▶ [WHAT YOU ARE ASKED TO DO]: In the material below, find the line with "Die Aufgabenstellung wird" and the line with "Der Nutzer kann", then output those two lines and every line between them, exactly.
========================
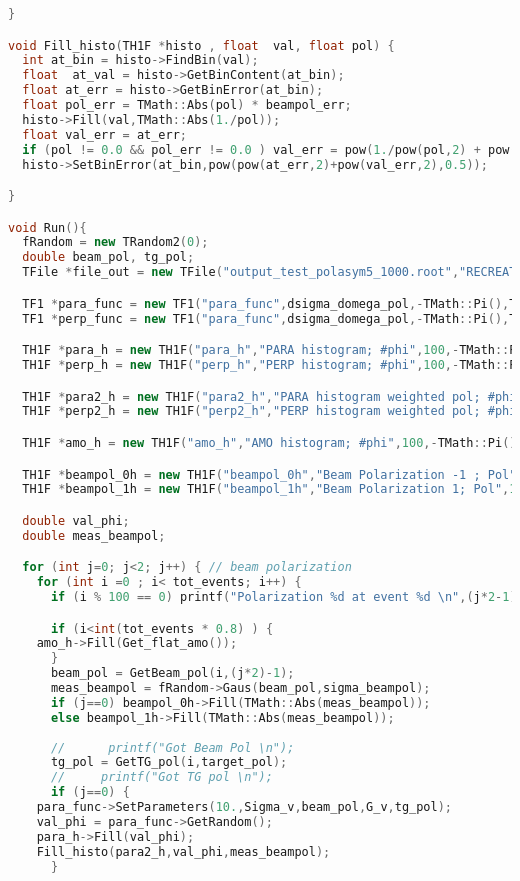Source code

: \begin{lstlisting}[language=C++]
}

void Fill_histo(TH1F *histo , float  val, float pol) {
  int at_bin = histo->FindBin(val);
  float  at_val = histo->GetBinContent(at_bin);
  float at_err = histo->GetBinError(at_bin);
  float pol_err = TMath::Abs(pol) * beampol_err;
  histo->Fill(val,TMath::Abs(1./pol));
  float val_err = at_err;
  if (pol != 0.0 && pol_err != 0.0 ) val_err = pow(1./pow(pol,2) + pow(pol_err,2)/pow(pol,4),0.5);
  histo->SetBinError(at_bin,pow(pow(at_err,2)+pow(val_err,2),0.5));

}

void Run(){
  fRandom = new TRandom2(0);
  double beam_pol, tg_pol;
  TFile *file_out = new TFile("output_test_polasym5_1000.root","RECREATE");

  TF1 *para_func = new TF1("para_func",dsigma_domega_pol,-TMath::Pi(),TMath::Pi(),5);
  TF1 *perp_func = new TF1("para_func",dsigma_domega_pol,-TMath::Pi(),TMath::Pi(),5);

  TH1F *para_h = new TH1F("para_h","PARA histogram; #phi",100,-TMath::Pi(),TMath::Pi());
  TH1F *perp_h = new TH1F("perp_h","PERP histogram; #phi",100,-TMath::Pi(),TMath::Pi());

  TH1F *para2_h = new TH1F("para2_h","PARA histogram weighted pol; #phi",100,-TMath::Pi(),TMath::Pi());
  TH1F *perp2_h = new TH1F("perp2_h","PERP histogram weighted pol; #phi",100,-TMath::Pi(),TMath::Pi());

  TH1F *amo_h = new TH1F("amo_h","AMO histogram; #phi",100,-TMath::Pi(),TMath::Pi());

  TH1F *beampol_0h = new TH1F("beampol_0h","Beam Polarization -1 ; Pol",100,0.,1.0);
  TH1F *beampol_1h = new TH1F("beampol_1h","Beam Polarization 1; Pol",100,0.,1.0);

  double val_phi;
  double meas_beampol;

  for (int j=0; j<2; j++) { // beam polarization
    for (int i =0 ; i< tot_events; i++) {
      if (i % 100 == 0) printf("Polarization %d at event %d \n",(j*2-1),i);

      if (i<int(tot_events * 0.8) ) {
	amo_h->Fill(Get_flat_amo());
      }
      beam_pol = GetBeam_pol(i,(j*2)-1);
      meas_beampol = fRandom->Gaus(beam_pol,sigma_beampol);
      if (j==0) beampol_0h->Fill(TMath::Abs(meas_beampol));
      else beampol_1h->Fill(TMath::Abs(meas_beampol));
   
      //      printf("Got Beam Pol \n");
      tg_pol = GetTG_pol(i,target_pol);
      //     printf("Got TG pol \n");
      if (j==0) {
	para_func->SetParameters(10.,Sigma_v,beam_pol,G_v,tg_pol);
	val_phi = para_func->GetRandom();
	para_h->Fill(val_phi);
	Fill_histo(para2_h,val_phi,meas_beampol);
      }


\end{lstlisting}
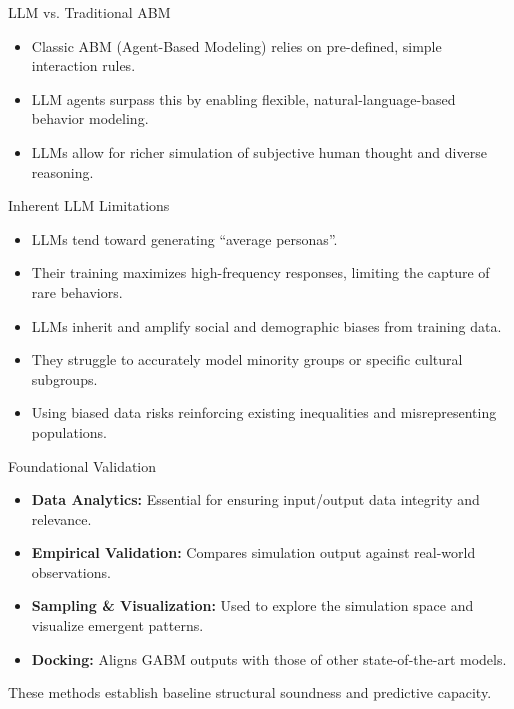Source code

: \documentclass[24pt]{beamer}
\begin{document}
\begin{frame}{LLM vs. Traditional ABM}
	\begin{itemize}
		\item Classic ABM (Agent-Based Modeling) relies on pre-defined, simple interaction rules.
		\item LLM agents surpass this by enabling flexible, natural-language-based behavior modeling.
		\item LLMs allow for richer simulation of subjective human thought and diverse reasoning.
	\end{itemize}
\end{frame}

\begin{frame}{Inherent LLM Limitations}
	\begin{itemize}
		\item LLMs tend toward generating ``average personas''.
		\item Their training maximizes high-frequency responses, limiting the capture of rare behaviors.
		\item LLMs inherit and amplify social and demographic biases from training data.
		\item They struggle to accurately model minority groups or specific cultural subgroups.
		\item Using biased data risks reinforcing existing inequalities and misrepresenting populations.
	\end{itemize}
\end{frame}

\begin{frame}{Foundational Validation}
	\begin{itemize}
		\item \textbf{Data Analytics:} Essential for ensuring input/output data integrity and relevance.
		\item \textbf{Empirical Validation:} Compares simulation output against real-world observations.
		\item \textbf{Sampling \& Visualization:} Used to explore the simulation space and visualize emergent patterns.
		\item \textbf{Docking:} Aligns GABM outputs with those of other state-of-the-art models.
	\end{itemize}
	\vspace{0.5em}
	\small These methods establish baseline structural soundness and predictive capacity.
\end{frame}
\end{document}
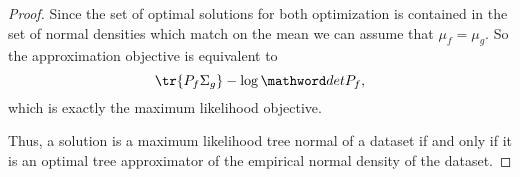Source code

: \begin{prop}
\begin{proof}
Since the set of optimal solutions for both optimization is contained in the set of normal densities which match on the mean we can assume that $\mu_f = \mu_g$.
So the approximation objective is equivalent to
$$
  \tr{P_f \Sigma_g} - \log \det P_f,
$$
which is exactly the maximum likelihood objective.

Thus, a solution is a maximum likelihood tree normal of a dataset if and only if it is an optimal tree approximator of the empirical normal density of the dataset.

\end{proof}

\end{prop}
\strats
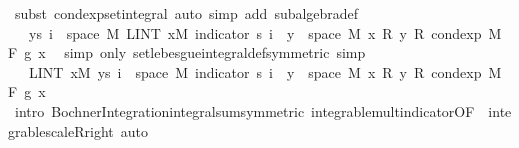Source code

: \begin{isabellebody}
\ {\isacharparenleft}{\kern0pt}subst\ cond{\isacharunderscore}{\kern0pt}exp{\isacharunderscore}{\kern0pt}set{\isacharunderscore}{\kern0pt}integral{\isacharcomma}{\kern0pt}\ auto\ simp\ add{\isacharcolon}{\kern0pt}\ subalgebra{\isacharunderscore}{\kern0pt}def{\isacharparenright}{\kern0pt}\ \isanewline
\ \ \ \ \ \ \ \ \isamarkupfalse%
\ \isamarkupfalse%
\ {\isachardoublequoteopen}{\isachardot}{\kern0pt}{\isachardot}{\kern0pt}{\isachardot}{\kern0pt}\ {\isacharequal}{\kern0pt}\ {\isacharparenleft}{\kern0pt}{\isasymSum}y{\isasymin}s\ i\ {\isacharbackquote}{\kern0pt}\ space\ M{\isachardot}{\kern0pt}\ LINT\ x{\isacharbar}{\kern0pt}M{\isachardot}{\kern0pt}\ indicator\ {\isacharparenleft}{\kern0pt}s\ i\ {\isacharminus}{\kern0pt}{\isacharbackquote}{\kern0pt}\ {\isacharbraceleft}{\kern0pt}y{\isacharbraceright}{\kern0pt}\ {\isasyminter}\ space\ M{\isacharparenright}{\kern0pt}\ x\ {\isacharasterisk}{\kern0pt}\isactrlsub R\ y\ {\isacharasterisk}{\kern0pt}\isactrlsub R\ cond{\isacharunderscore}{\kern0pt}exp\ M\ F\ g\ x{\isacharparenright}{\kern0pt}{\isachardoublequoteclose}\ \isamarkupfalse%
\ {\isacharparenleft}{\kern0pt}simp\ only{\isacharcolon}{\kern0pt}\ set{\isacharunderscore}{\kern0pt}lebesgue{\isacharunderscore}{\kern0pt}integral{\isacharunderscore}{\kern0pt}def{\isacharbrackleft}{\kern0pt}symmetric{\isacharbrackright}{\kern0pt}{\isacharparenright}{\kern0pt}\ simp\isanewline
\ \ \ \ \ \ \ \ \isamarkupfalse%
\ \isamarkupfalse%
\ {\isachardoublequoteopen}{\isachardot}{\kern0pt}{\isachardot}{\kern0pt}{\isachardot}{\kern0pt}\ {\isacharequal}{\kern0pt}\ LINT\ x{\isacharbar}{\kern0pt}M{\isachardot}{\kern0pt}\ {\isacharparenleft}{\kern0pt}{\isasymSum}y{\isasymin}s\ i\ {\isacharbackquote}{\kern0pt}\ space\ M{\isachardot}{\kern0pt}\ indicator\ {\isacharparenleft}{\kern0pt}s\ i\ {\isacharminus}{\kern0pt}{\isacharbackquote}{\kern0pt}\ {\isacharbraceleft}{\kern0pt}y{\isacharbraceright}{\kern0pt}\ {\isasyminter}\ space\ M{\isacharparenright}{\kern0pt}\ x\ {\isacharasterisk}{\kern0pt}\isactrlsub R\ y\ {\isacharasterisk}{\kern0pt}\isactrlsub R\ cond{\isacharunderscore}{\kern0pt}exp\ M\ F\ g\ x{\isacharparenright}{\kern0pt}{\isachardoublequoteclose}\ \isamarkupfalse%
\ {\isacharparenleft}{\kern0pt}intro\ Bochner{\isacharunderscore}{\kern0pt}Integration{\isachardot}{\kern0pt}integral{\isacharunderscore}{\kern0pt}sum{\isacharbrackleft}{\kern0pt}symmetric{\isacharbrackright}{\kern0pt}\ integrable{\isacharunderscore}{\kern0pt}mult{\isacharunderscore}{\kern0pt}indicator{\isacharbrackleft}{\kern0pt}OF\ {\isacharunderscore}{\kern0pt}\ integrable{\isacharunderscore}{\kern0pt}scaleR{\isacharunderscore}{\kern0pt}right{\isacharbrackright}{\kern0pt}{\isacharparenright}{\kern0pt}\ auto\isanewline

\end{isabellebody}
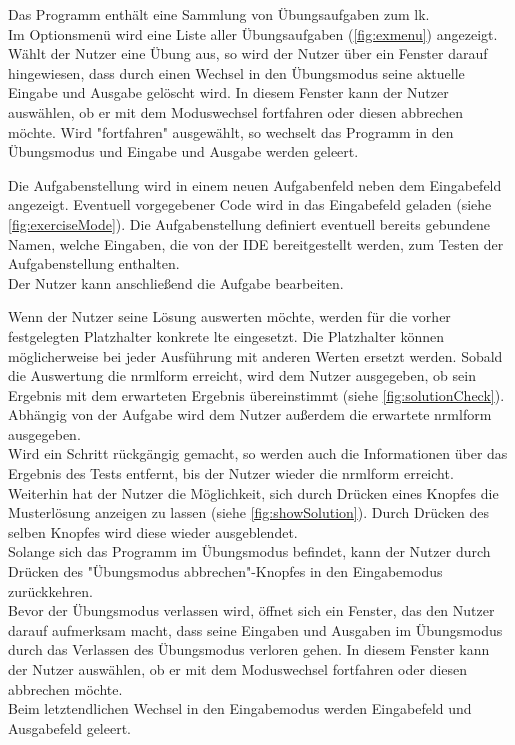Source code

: \documentclass[parskip=full,11pt,twoside]{scrartcl}
\begin{document}
Das Programm enthält eine Sammlung von Übungsaufgaben zum \gls{lk}.\\
Im Optionsmenü wird eine Liste aller Übungsaufgaben (\cref{fig:exmenu}) angezeigt.\\
Wählt der Nutzer eine Übung aus, so wird der Nutzer über ein Fenster darauf hingewiesen, dass durch einen Wechsel in den Übungsmodus seine aktuelle Eingabe und Ausgabe gelöscht wird. In diesem Fenster kann der Nutzer auswählen, ob er mit dem Moduswechsel fortfahren oder diesen abbrechen möchte. Wird "fortfahren" ausgewählt, so wechselt das Programm in den Übungsmodus und Eingabe und Ausgabe werden geleert.

Die Aufgabenstellung wird in einem neuen Aufgabenfeld neben dem Eingabefeld angezeigt. 
Eventuell vorgegebener Code wird in das Eingabefeld geladen (siehe \cref{fig:exerciseMode}).
Die Aufgabenstellung definiert eventuell bereits gebundene Namen, welche Eingaben, die von der IDE bereitgestellt werden, zum Testen der Aufgabenstellung enthalten.\\
Der Nutzer kann anschließend die Aufgabe bearbeiten.
 
Wenn der Nutzer seine Lösung auswerten möchte, werden für die vorher festgelegten Platzhalter konkrete \gls{lt}e eingesetzt. Die Platzhalter können möglicherweise bei jeder Ausführung mit anderen Werten ersetzt werden.
Sobald die Auswertung die \gls{nrmlform} erreicht, wird dem Nutzer ausgegeben, ob sein Ergebnis mit dem erwarteten Ergebnis übereinstimmt (siehe \cref{fig:solutionCheck}). Abhängig von der Aufgabe wird dem Nutzer außerdem die erwartete \gls{nrmlform} ausgegeben.\\
Wird ein Schritt rückgängig gemacht, so werden auch die Informationen über das Ergebnis des Tests entfernt, bis der Nutzer wieder die \gls{nrmlform} erreicht. \\
Weiterhin hat der Nutzer die Möglichkeit, sich durch Drücken eines Knopfes die Musterlösung anzeigen zu lassen (siehe \cref{fig:showSolution}). Durch Drücken des selben Knopfes wird diese wieder ausgeblendet. \\

Solange sich das Programm im Übungsmodus befindet, kann der Nutzer durch Drücken des "Übungsmodus abbrechen"-Knopfes in den Eingabemodus zurückkehren.\\
Bevor der Übungsmodus verlassen wird, öffnet sich ein Fenster, das den Nutzer darauf aufmerksam macht, dass seine Eingaben und Ausgaben im Übungsmodus durch das Verlassen des Übungsmodus verloren gehen. In diesem Fenster kann der Nutzer auswählen, ob er mit dem Moduswechsel fortfahren oder diesen abbrechen möchte. \\
Beim letztendlichen Wechsel in den Eingabemodus werden Eingabefeld und Ausgabefeld geleert.
\end{document}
========================
▶ [YOUR RESPONSE]:
Die Aufgabenstellung wird in einem neuen Aufgabenfeld neben dem Eingabefeld angezeigt. 
Eventuell vorgegebener Code wird in das Eingabefeld geladen (siehe \cref{fig:exerciseMode}).
Die Aufgabenstellung definiert eventuell bereits gebundene Namen, welche Eingaben, die von der IDE bereitgestellt werden, zum Testen der Aufgabenstellung enthalten.\\
Der Nutzer kann anschließend die Aufgabe bearbeiten.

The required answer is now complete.